Shultz Makes a Splash in Her Community

Kinzie Shepherd, Co-Editor In Chief

With a Purdue University All-American diver for a mom and a university diving coach for a dad, senior Brooke Shultz was made for the high dive.

“I was told years ago she had talent people hadn’t seen in a long time,” said her father Dale Shultz, “as a parent you hope that’s true, but as a coach you just never know.”

Shultz is currently in his third stint as the head diving coach at the University of Arkansas. Previously, he coached at the University of Florida in Gainesville where his daughter, Brooke, first began training with him in 2008 at the age of nine.

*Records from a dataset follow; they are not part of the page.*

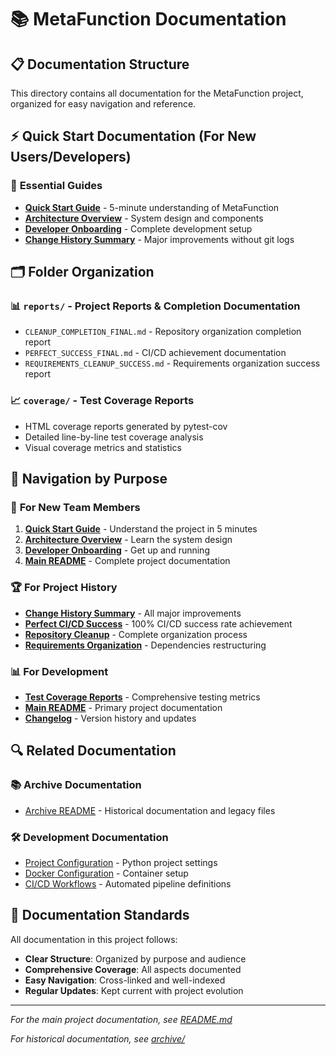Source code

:# 📚 MetaFunction Documentation

## 📋 **Documentation Structure**

This directory contains all documentation for the MetaFunction project, organized for easy navigation and reference.

## ⚡ **Quick Start Documentation** (For New Users/Developers)

### 🚀 **Essential Guides**

- **[Quick Start Guide](QUICK_START_GUIDE.md)** - 5-minute understanding of MetaFunction
- **[Architecture Overview](ARCHITECTURE_OVERVIEW.md)** - System design and components
- **[Developer Onboarding](DEVELOPER_ONBOARDING.md)** - Complete development setup
- **[Change History Summary](CHANGE_HISTORY_SUMMARY.md)** - Major improvements without git logs

## 🗂️ **Folder Organization**

### 📊 **`reports/`** - Project Reports & Completion Documentation

- `CLEANUP_COMPLETION_FINAL.md` - Repository organization completion report
- `PERFECT_SUCCESS_FINAL.md` - CI/CD achievement documentation  
- `REQUIREMENTS_CLEANUP_SUCCESS.md` - Requirements organization success report

### 📈 **`coverage/`** - Test Coverage Reports

- HTML coverage reports generated by pytest-cov
- Detailed line-by-line test coverage analysis
- Visual coverage metrics and statistics

## 🚀 **Navigation by Purpose**

### 👥 **For New Team Members**

1. **[Quick Start Guide](QUICK_START_GUIDE.md)** - Understand the project in 5 minutes
2. **[Architecture Overview](ARCHITECTURE_OVERVIEW.md)** - Learn the system design
3. **[Developer Onboarding](DEVELOPER_ONBOARDING.md)** - Get up and running
4. **[Main README](../README.md)** - Complete project documentation

### 🏆 **For Project History**

- **[Change History Summary](CHANGE_HISTORY_SUMMARY.md)** - All major improvements
- **[Perfect CI/CD Success](reports/PERFECT_SUCCESS_FINAL.md)** - 100% CI/CD success rate achievement
- **[Repository Cleanup](reports/CLEANUP_COMPLETION_FINAL.md)** - Complete organization process
- **[Requirements Organization](reports/REQUIREMENTS_CLEANUP_SUCCESS.md)** - Dependencies restructuring

### 📊 **For Development**

- **[Test Coverage Reports](coverage/)** - Comprehensive testing metrics
- **[Main README](../README.md)** - Primary project documentation
- **[Changelog](../CHANGELOG.md)** - Version history and updates

## 🔍 **Related Documentation**

### 📚 **Archive Documentation**

- [Archive README](../archive/README.md) - Historical documentation and legacy files

### 🛠️ **Development Documentation**

- [Project Configuration](../pyproject.toml) - Python project settings
- [Docker Configuration](../Dockerfile) - Container setup
- [CI/CD Workflows](../.github/workflows/) - Automated pipeline definitions

## 🎯 **Documentation Standards**

All documentation in this project follows:

- **Clear Structure**: Organized by purpose and audience
- **Comprehensive Coverage**: All aspects documented
- **Easy Navigation**: Cross-linked and well-indexed
- **Regular Updates**: Kept current with project evolution

---

*For the main project documentation, see [README.md](../README.md)*

*For historical documentation, see [archive/](../archive/)*

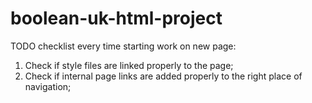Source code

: # boolean-uk-html-project

TODO checklist every time starting work on new page:

1. Check if style files are linked properly to the page;
2. Check if internal page links are added properly to the right place of navigation;
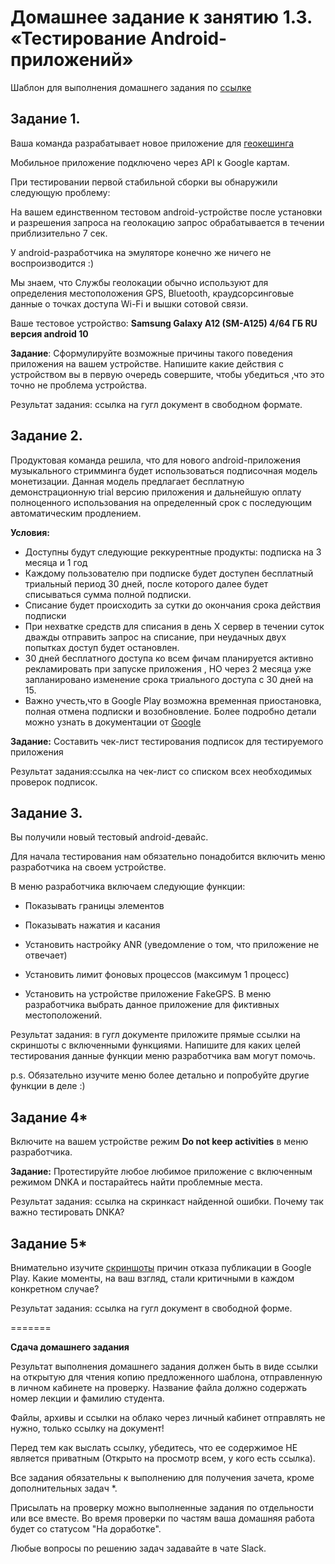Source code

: # Домашнее задание к занятию 1.3. «Тестирование Android-приложений»

Шаблон для выполнения домашнего задания по [ссылке](https://docs.google.com/spreadsheets/d/1_V9AYVGNhsuPOWwm8WlOu01pYgx6jKlDmfX3bWGJ0bE/edit?usp=sharing)



## Задание 1.
Ваша команда разрабатывает новое приложение для  [геокешинга](https://www.geocaching.com/)

Мобильное приложение подключено через API к Google картам.

При тестировании первой стабильной сборки вы обнаружили следующую проблему: 

 На вашем единственном тестовом android-устройстве после установки и разрешения запроса  на геолокацию запрос обрабатывается в течении приблизительно 7 сек.
 
У android-разработчика на эмуляторе конечно же ничего не воспроизводится :)


Мы знаем, что Службы геолокации обычно используют для определения местоположения GPS, Bluetooth, краудсорсинговые данные о точках доступа Wi-Fi и вышки сотовой связи. 

Ваше тестовое устройство: **Samsung Galaxy A12 (SM-A125) 4/64 ГБ RU версия android 10**


**Задание**: 
 Сформулируйте возможные причины такого поведения приложения на   вашем устройстве.
Напишите какие  действия с устройством вы в первую очередь совершите, чтобы убедиться ,что это точно не проблема устройства.

Результат задания: ссылка на гугл документ в свободном формате.


## Задание 2. 
Продуктовая команда решила, что для нового android-приложения музыкального стримминга будет использоваться подписочная модель монетизации.
Данная модель предлагает бесплатную демонстрационную trial версию приложения и дальнейшую оплату полноценного использования  на определенный срок с последующим автоматическим продлением.

**Условия:**

* Доступны будут следующие реккурентные продукты: подписка на 3 месяца и 1 год
* Каждому пользователю при подписке будет доступен бесплатный  триальный период 30 дней, после которого далее будет списываться сумма полной подписки. 
* Списание будет происходить за сутки до окончания срока действия подписки
* При нехватке средств для списания  в день X сервер в течении суток  дважды отправить запрос  на списание, при неудачных двух попытках доступ будет остановлен.
* 30 дней бесплатного доступа ко всем фичам планируется активно рекламировать при запуске приложения , НО через 2 месяца  уже запланировано изменение срока триального доступа с 30 дней на 15.
* Важно учесть,что в Google Play возможна временная приостановка, полная отмена подписки и возобновление. Более подробно детали можно узнать в документации от [Google](https://developer.android.com/google/play/billing/test )


**Задание:**
 Составить  чек-лист тестирования подписок для тестируемого приложения 

Результат задания:ссылка на чек-лист со списком всех необходимых проверок подписок.



## Задание 3. 
Вы получили новый тестовый android-девайс. 

Для начала тестирования нам обязательно понадобится включить меню разработчика  на своем устройстве. 
 
В меню разработчика включаем следующие  функции: 

* Показывать границы элементов 

* Показывать нажатия и касания 

* Установить настройку ANR (уведомление о том, что приложение не отвечает)

* Установить лимит фоновых процессов (максимум 1 процесс)

* Установить на устройстве приложение FakeGPS. В меню разработчика выбрать данное приложение для фиктивных местоположений.


Результат задания: в гугл документе  приложите прямые ссылки на скриншоты с включенными функциями. 
Напишите для каких целей тестирования данные функции меню разработчика вам могут помочь.


p.s. Обязательно изучите меню более детально и попробуйте другие функции в деле :)
    



## Задание 4* 
Включите на вашем устройстве режим **Do not keep activities** в меню разработчика.

**Задание:** 
Протестируйте любое любимое приложение с включенным режимом DNKA и постарайтесь найти проблемные места. 


Результат задания: ссылка на скринкаст найденной ошибки. 
Почему так важно тестировать DNKA?


## Задание 5* 
Внимательно изучите [скриншоты](https://drive.google.com/drive/folders/1KhBxDglHbwXdSOdd3Nmsw5wjbkh_gGI3?usp=sharing) причин отказа публикации в Google Play.
Какие моменты, на ваш взгляд, стали критичными в каждом конкретном случае?

Результат задания: ссылка на гугл документ в свободной форме.


=======


**Сдача домашнего задания**

Результат выполнения домашнего задания должен быть в виде ссылки на открытую  для чтения копию предложенного шаблона, отправленную в личном кабинете на проверку. Название файла должно содержать номер лекции и фамилию студента.

Файлы, архивы и ссылки на облако через личный кабинет отправлять не нужно, только ссылку на документ!

Перед тем как выслать ссылку, убедитесь, что ее содержимое НЕ является приватным (Открыто на просмотр всем, у кого есть ссылка).

Все задания обязательны к выполнению для получения зачета, кроме дополнительных задач *. 

Присылать на проверку можно выполненные задания по отдельности или все вместе. Во время проверки по частям ваша домашняя работа будет со статусом "На доработке".

Любые вопросы по решению задач задавайте в чате Slack.
 


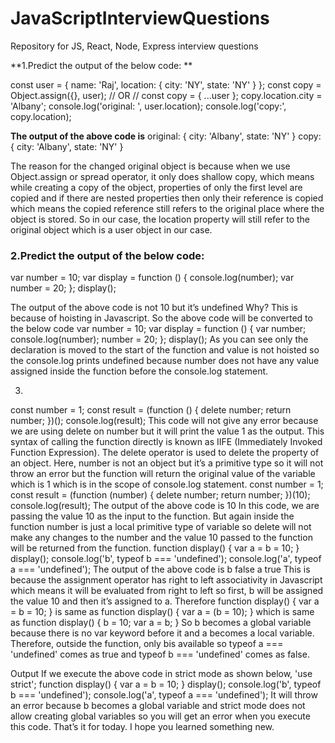 # JavaScriptInterviewQuestions
Repository for JS, React, Node, Express interview questions

**1.Predict the output of the below code: **

const user = {
  name: 'Raj',
  location: {
    city: 'NY',
    state: 'NY'
  }
};
const copy = Object.assign({}, user);
// OR
// const copy = { ...user };
copy.location.city = 'Albany';
console.log('original: ', user.location);
console.log('copy:', copy.location);

**The output of the above code is**
original:  {
  city: 'Albany',
  state: 'NY'
}
copy: {
  city: 'Albany',
  state: 'NY'
}

The reason for the changed original object is because when we use Object.assign or spread operator, it only does shallow copy, which means while creating a copy of the object, properties of only the first level are copied and if there are nested properties then only their reference is copied which means the copied reference still refers to the original place where the object is stored.
So in our case, the location property will still refer to the original object which is a user object in our case.

### 2.Predict the output of the below code:
var number = 10;
var display = function () {
  console.log(number);
  var number = 20;
};
display();

The output of the above code is not 10 but it’s undefined
Why?
This is because of hoisting in Javascript.
So the above code will be converted to the below code
var number = 10;
var display = function () {
  var number;
  console.log(number);
  number = 20;
};
display();
As you can see only the declaration is moved to the start of the function and value is not hoisted so the console.log prints undefined because number does not have any value assigned inside the function before the console.log statement.

3.
const number = 1;
const result = (function () {
  delete number;
  return number;
})();
console.log(result);
This code will not give any error because we are using delete on number but it will print the value 1 as the output.
This syntax of calling the function directly is known as IIFE (Immediately Invoked Function Expression).
The delete operator is used to delete the property of an object. Here, number is not an object but it’s a primitive type so it will not throw an error but the function will return the original value of the variable which is 1 which is in the scope of console.log statement.
const number = 1;
const result = (function (number) {
  delete number;
  return number;
})(10);
console.log(result);
The output of the above code is 10
In this code, we are passing the value 10 as the input to the function. But again inside the function number is just a local primitive type of variable so delete will not make any changes to the number and the value 10 passed to the function will be returned from the function.
function display() {
  var a = b = 10;
}
display();
console.log('b', typeof b === 'undefined');
console.log('a', typeof a === 'undefined');
The output of the above code is
b false
a true
This is because the assignment operator has right to left associativity in Javascript which means it will be evaluated from right to left so first, b will be assigned the value 10 and then it’s assigned to a. Therefore
function display() {
  var a = b = 10;
}
is same as
function display() {
  var a = (b = 10);
}
which is same as
function display() {
 b = 10; 
 var a = b;
}
So b becomes a global variable because there is no var keyword before it and a becomes a local variable. Therefore, outside the function, only bis available so typeof a === 'undefined' comes as true and typeof b === 'undefined' comes as false.

Output
If we execute the above code in strict mode as shown below,
'use strict';
function display() {
  var a = b = 10;
}
display();
console.log('b', typeof b === 'undefined');
console.log('a', typeof a === 'undefined');
It will throw an error because b becomes a global variable and strict mode does not allow creating global variables so you will get an error when you execute this code.
That’s it for today. I hope you learned something new.


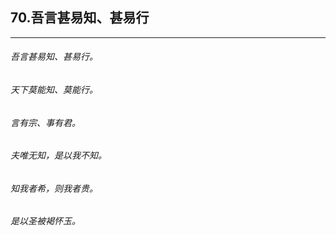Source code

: ## 70.吾言甚易知、甚易行
---


###### 吾言甚易知、甚易行。

###### 天下莫能知、莫能行。

###### 言有宗、事有君。

###### 夫唯无知，是以我不知。

###### 知我者希，则我者贵。

###### 是以圣被褐怀玉。

######  

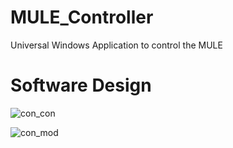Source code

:# MULE_Controller
Universal Windows Application to control the MULE

# Software Design
![con_con](https://user-images.githubusercontent.com/9398767/44621948-c2076900-a86c-11e8-8abb-3bac0b31d901.png)

![con_mod](https://user-images.githubusercontent.com/9398767/44621949-c9c70d80-a86c-11e8-9cc0-df4a4ca8628d.png)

As you can imagine, the father/student dynamic hasn’t always been the easiest, but Brooke and her father have mastered it.

“When I was younger there were some days that we would fight because I was stubborn. As I’ve gotten older and matured, it’s much better and we have a great relationship.” Shultz stated, “We do a good job of separating the coach-athlete and father-daughter relationship.”

But this isn’t the only challenge that comes with her diving career. Shultz currently trains six days a week and participates in three to four competitions each year on top of maintaining a busy workload at school.

“On weekdays I train 5 until 7 p.m, 2 to 3 days a week I will go in the morning at 5:45 or 6 and train before school and 7:30 until 10:30 on Saturdays.”

All of this hard work has paid off in an incredible way. In just ten years, Shultz has not only proven to her dad, but the world just how talented she is. In 2016, at the age of 17, she participated in her seventh round of the U.S. Diving Nationals where she took home an impressive third place title. At this event, Shultz competed against many skilled divers. First and second place went to Johanna Holloway and Kristen Hayden, respectfully.

Holloway, a sophomore at one of Fort Lauderdale’s most prestigious private schools, Westminster Academy, was the youngest to ever compete at the Olympic Pretrials. While Hayden, a senior in college, has been linked to the swim and dive teams at both the Lewis School at Princeton and the University of Michigan.

Shultz’s competition has been fierce but that hasn’t stopped her from striving to reach her goals.

“I want to make the Olympic team in 2020 and in college I want to win NCAAs.”

In November of this year, Shultz committed to the University of Arkansas’ swim and dive team where she will also pursue a career in business.

But Shultz isn’t just a superstar in the diving world, according to her teachers and peers she shines academically as well.

“Brooke is one of the smartest students in any of my classes this year,” English teacher, Todd Ballinger explained, “she is always studying and she pushes herself harder than any student I’ve seen in the past few years.”

All in all, this girl is definitely one to watch for on and off the diving board.